* WHAT THE TASK REQUIRES: Your answer should be every line with the word "webp", copied from the data below.
[Opening LISTED ENTRIES section]
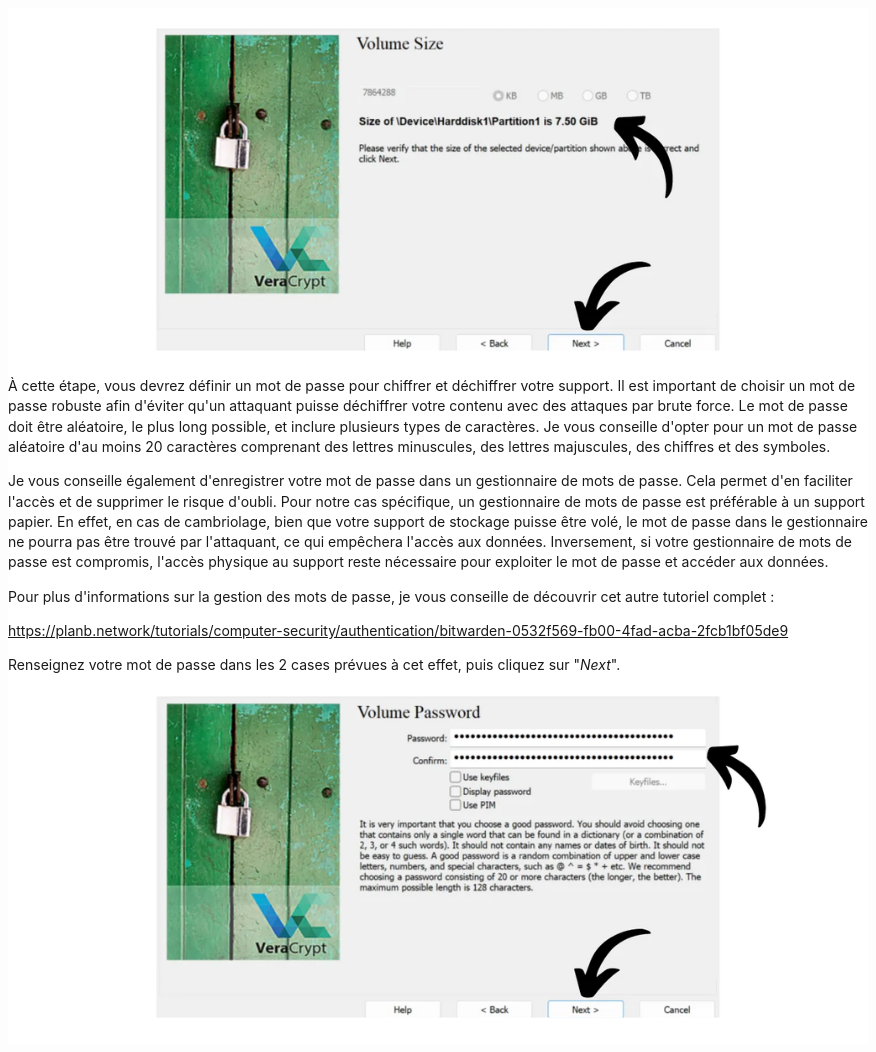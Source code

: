 ![VeraCrypt](assets/notext/24.webp)
À cette étape, vous devrez définir un mot de passe pour chiffrer et déchiffrer votre support. Il est important de choisir un mot de passe robuste afin d'éviter qu'un attaquant puisse déchiffrer votre contenu avec des attaques par brute force. Le mot de passe doit être aléatoire, le plus long possible, et inclure plusieurs types de caractères. Je vous conseille d'opter pour un mot de passe aléatoire d'au moins 20 caractères comprenant des lettres minuscules, des lettres majuscules, des chiffres et des symboles.

Je vous conseille également d'enregistrer votre mot de passe dans un gestionnaire de mots de passe. Cela permet d'en faciliter l'accès et de supprimer le risque d'oubli. Pour notre cas spécifique, un gestionnaire de mots de passe est préférable à un support papier. En effet, en cas de cambriolage, bien que votre support de stockage puisse être volé, le mot de passe dans le gestionnaire ne pourra pas être trouvé par l'attaquant, ce qui empêchera l'accès aux données. Inversement, si votre gestionnaire de mots de passe est compromis, l'accès physique au support reste nécessaire pour exploiter le mot de passe et accéder aux données.

Pour plus d'informations sur la gestion des mots de passe, je vous conseille de découvrir cet autre tutoriel complet :

https://planb.network/tutorials/computer-security/authentication/bitwarden-0532f569-fb00-4fad-acba-2fcb1bf05de9

Renseignez votre mot de passe dans les 2 cases prévues à cet effet, puis cliquez sur "*Next*".
![VeraCrypt](assets/notext/25.webp)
[Closing LISTED ENTRIES section]
* WRITTEN REPLY:
: ![VeraCrypt](assets/notext/24.webp)
![VeraCrypt](assets/notext/25.webp)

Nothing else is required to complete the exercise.